— ACTIVITY —
Please find every line in the records below that contains the word "prints", and copy it.

— SOURCE DATA —

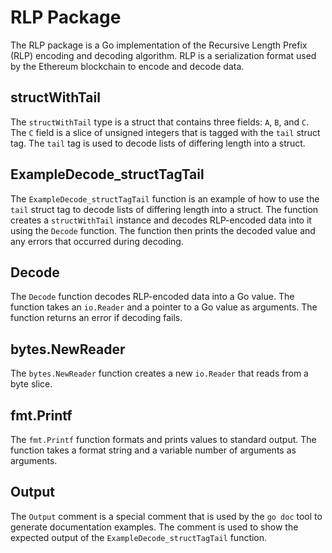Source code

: # RLP Package

The RLP package is a Go implementation of the Recursive Length Prefix (RLP) encoding and decoding algorithm. RLP is a serialization format used by the Ethereum blockchain to encode and decode data.

## structWithTail

The `structWithTail` type is a struct that contains three fields: `A`, `B`, and `C`. The `C` field is a slice of unsigned integers that is tagged with the `tail` struct tag. The `tail` tag is used to decode lists of differing length into a struct.

## ExampleDecode_structTagTail

The `ExampleDecode_structTagTail` function is an example of how to use the `tail` struct tag to decode lists of differing length into a struct. The function creates a `structWithTail` instance and decodes RLP-encoded data into it using the `Decode` function. The function then prints the decoded value and any errors that occurred during decoding.

## Decode

The `Decode` function decodes RLP-encoded data into a Go value. The function takes an `io.Reader` and a pointer to a Go value as arguments. The function returns an error if decoding fails.

## bytes.NewReader

The `bytes.NewReader` function creates a new `io.Reader` that reads from a byte slice.

## fmt.Printf

The `fmt.Printf` function formats and prints values to standard output. The function takes a format string and a variable number of arguments as arguments.

## Output

The `Output` comment is a special comment that is used by the `go doc` tool to generate documentation examples. The comment is used to show the expected output of the `ExampleDecode_structTagTail` function.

— SOLUTION TO THE EXERCISE —
The `ExampleDecode_structTagTail` function is an example of how to use the `tail` struct tag to decode lists of differing length into a struct. The function creates a `structWithTail` instance and decodes RLP-encoded data into it using the `Decode` function. The function then prints the decoded value and any errors that occurred during decoding.
The `fmt.Printf` function formats and prints values to standard output. The function takes a format string and a variable number of arguments as arguments.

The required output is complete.